Nous avons 71 établissements scolaires sur liste d’attente, la volonté est là : rejoignez-nous !
Quels en sont les fruits ?
L’artisanat ne fait plus partie de l’imaginaire collectif des jeunes : 64% de nos bénéficiaires ne connaissaient aucun des métiers présentés avant notre intervention… Après, 71 % des collégiens disent avoir pris conscience de capacités manuelles qu’ils ignoraient et un élève sur deux veut exercer un métier où il crée avec ses mains.
"Demain nous n’aurons pas besoin de millions de dirigeants en marketing, mais d’hommes et de femmes qui savent faire apparaître un objet sur terre avec les ressources qui resteront."
Réintégrer ces pratiques dans le scolaire, c’est reconnecter les jeunes au réel, à l’environnement (circuits courts…), et au-delà, susciter des vocations. On est tous dans le digital, et, comme le dit le chercheur Aurélien Fouillet, 'il faut rebasculer dans la culture du matériel pour prendre conscience de la valeur d’un objet et du travail qu’il y a derrière'. Le futur consommateur préférera ainsi acheter chez un artisan que chez Ikea…
Vous pilotez l’axe jeunesse de la stratégie gouvernementale en faveur des métiers d’art. Quelles sont vos grandes lignes d’action ?

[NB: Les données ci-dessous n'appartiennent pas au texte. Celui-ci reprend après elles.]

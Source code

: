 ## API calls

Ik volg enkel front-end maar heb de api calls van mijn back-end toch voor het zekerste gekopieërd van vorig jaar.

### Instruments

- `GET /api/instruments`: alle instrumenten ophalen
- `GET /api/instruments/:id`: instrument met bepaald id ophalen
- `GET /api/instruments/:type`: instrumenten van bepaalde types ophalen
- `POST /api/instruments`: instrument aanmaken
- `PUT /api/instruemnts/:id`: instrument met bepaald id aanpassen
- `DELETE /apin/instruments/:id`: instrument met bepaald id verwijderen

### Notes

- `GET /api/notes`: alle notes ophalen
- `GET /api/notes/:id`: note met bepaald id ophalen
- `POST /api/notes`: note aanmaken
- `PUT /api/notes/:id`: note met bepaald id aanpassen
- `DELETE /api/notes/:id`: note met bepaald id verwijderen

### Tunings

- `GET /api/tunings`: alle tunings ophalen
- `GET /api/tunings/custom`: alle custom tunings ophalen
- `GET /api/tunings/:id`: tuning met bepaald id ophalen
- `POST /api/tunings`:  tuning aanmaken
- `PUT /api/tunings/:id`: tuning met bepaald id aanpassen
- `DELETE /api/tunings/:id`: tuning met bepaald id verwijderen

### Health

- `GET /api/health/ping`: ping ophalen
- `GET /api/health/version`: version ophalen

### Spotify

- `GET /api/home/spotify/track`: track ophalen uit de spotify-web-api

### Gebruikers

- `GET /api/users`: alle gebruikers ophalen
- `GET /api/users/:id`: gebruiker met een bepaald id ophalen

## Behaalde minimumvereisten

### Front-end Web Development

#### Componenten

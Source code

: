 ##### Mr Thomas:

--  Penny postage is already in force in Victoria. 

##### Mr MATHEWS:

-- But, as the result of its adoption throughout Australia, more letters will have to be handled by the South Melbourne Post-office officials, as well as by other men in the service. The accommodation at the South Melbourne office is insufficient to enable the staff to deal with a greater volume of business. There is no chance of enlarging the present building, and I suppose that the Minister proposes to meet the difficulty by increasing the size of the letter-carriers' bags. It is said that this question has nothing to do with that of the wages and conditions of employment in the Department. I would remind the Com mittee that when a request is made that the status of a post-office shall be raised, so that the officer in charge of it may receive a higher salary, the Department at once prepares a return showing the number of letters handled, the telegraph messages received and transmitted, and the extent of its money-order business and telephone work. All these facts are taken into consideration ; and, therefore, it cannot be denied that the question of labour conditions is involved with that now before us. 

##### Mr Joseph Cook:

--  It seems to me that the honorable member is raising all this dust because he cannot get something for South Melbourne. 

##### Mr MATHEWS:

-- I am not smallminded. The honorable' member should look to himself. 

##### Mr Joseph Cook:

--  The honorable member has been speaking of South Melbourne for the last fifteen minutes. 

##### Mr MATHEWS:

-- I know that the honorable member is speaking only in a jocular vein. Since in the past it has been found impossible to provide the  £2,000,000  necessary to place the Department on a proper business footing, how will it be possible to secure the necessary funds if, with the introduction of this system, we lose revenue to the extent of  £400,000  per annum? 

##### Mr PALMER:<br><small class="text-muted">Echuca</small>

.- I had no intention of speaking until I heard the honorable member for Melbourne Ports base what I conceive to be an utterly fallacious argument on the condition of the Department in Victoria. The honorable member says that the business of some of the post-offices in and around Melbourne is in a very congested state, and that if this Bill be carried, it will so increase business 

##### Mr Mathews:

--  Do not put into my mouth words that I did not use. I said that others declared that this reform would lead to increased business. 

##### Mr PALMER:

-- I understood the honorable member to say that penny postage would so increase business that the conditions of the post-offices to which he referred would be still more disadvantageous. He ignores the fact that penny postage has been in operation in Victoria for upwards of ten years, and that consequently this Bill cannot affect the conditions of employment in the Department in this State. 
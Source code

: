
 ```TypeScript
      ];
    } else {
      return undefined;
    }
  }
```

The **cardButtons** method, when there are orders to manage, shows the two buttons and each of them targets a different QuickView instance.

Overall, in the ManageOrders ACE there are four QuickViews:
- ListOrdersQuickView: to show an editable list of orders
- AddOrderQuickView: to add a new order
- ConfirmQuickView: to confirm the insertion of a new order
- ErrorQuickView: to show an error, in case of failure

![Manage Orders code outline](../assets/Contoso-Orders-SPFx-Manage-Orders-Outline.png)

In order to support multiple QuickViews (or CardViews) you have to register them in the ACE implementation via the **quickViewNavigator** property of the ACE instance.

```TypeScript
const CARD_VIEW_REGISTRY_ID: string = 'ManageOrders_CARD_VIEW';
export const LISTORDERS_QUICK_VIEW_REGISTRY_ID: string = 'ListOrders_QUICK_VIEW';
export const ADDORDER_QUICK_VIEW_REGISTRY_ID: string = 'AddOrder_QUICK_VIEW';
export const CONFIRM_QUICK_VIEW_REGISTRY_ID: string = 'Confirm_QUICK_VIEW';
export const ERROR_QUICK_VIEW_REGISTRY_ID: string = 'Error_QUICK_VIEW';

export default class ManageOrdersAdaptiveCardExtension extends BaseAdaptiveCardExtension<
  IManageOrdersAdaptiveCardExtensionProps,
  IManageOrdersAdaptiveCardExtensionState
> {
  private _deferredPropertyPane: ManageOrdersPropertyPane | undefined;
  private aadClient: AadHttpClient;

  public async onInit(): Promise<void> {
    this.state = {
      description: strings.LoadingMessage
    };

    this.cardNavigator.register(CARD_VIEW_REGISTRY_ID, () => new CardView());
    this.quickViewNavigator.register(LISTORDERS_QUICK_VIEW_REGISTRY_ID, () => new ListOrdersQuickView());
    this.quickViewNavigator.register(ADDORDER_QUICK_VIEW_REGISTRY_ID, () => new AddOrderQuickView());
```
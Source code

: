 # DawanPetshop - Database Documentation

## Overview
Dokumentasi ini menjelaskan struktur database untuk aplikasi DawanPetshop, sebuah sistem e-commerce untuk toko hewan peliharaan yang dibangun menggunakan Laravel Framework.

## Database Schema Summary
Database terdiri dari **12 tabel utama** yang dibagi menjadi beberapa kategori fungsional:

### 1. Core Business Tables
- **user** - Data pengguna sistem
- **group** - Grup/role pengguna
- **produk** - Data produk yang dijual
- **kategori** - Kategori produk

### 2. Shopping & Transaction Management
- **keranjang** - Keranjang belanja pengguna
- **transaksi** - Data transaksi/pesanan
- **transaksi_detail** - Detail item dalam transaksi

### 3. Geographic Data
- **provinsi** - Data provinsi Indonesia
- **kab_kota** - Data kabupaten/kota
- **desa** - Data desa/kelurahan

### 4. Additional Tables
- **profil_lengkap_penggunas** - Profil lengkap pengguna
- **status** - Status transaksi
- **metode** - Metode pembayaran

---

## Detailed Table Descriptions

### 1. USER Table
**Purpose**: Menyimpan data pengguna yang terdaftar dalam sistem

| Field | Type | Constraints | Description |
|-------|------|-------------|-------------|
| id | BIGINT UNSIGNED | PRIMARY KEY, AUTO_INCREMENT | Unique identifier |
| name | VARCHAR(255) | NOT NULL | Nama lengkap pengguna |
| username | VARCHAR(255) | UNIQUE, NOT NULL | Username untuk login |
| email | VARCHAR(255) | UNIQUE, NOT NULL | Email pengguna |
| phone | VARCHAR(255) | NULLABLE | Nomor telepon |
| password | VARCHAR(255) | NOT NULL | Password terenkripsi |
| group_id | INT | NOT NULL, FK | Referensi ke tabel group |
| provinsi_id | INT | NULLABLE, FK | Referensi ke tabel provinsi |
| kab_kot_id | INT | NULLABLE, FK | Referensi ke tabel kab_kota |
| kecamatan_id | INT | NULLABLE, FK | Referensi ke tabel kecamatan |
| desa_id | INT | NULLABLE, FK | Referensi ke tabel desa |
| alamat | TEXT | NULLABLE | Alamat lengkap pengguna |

L’objectif est d'initier 35.000 jeunes aux métiers d’art. Pour cela, plusieurs mesures doivent être structurées :
- l’accès aux stages de 3e d’élèves en quartiers prioritaires de la ville au sein d’ateliers (via www.monstagedetroisieme.fr),
- la systématisation de l’initiation grâce à la mobilisation du tissu associatif (L’Outil en main France, l’Institut national des métiers d’art, la Source Garouste, Ré-enchantement…) et des institutions culturelles,
- la production de supports pédagogiques (le cahier pédagogique 'Je découvre les métiers de la main' vient de sortir, en partenariat entre autres avec l’Onisep),
- l’éligibilité des structures d’initiation aux métiers d’art au Pass Culture.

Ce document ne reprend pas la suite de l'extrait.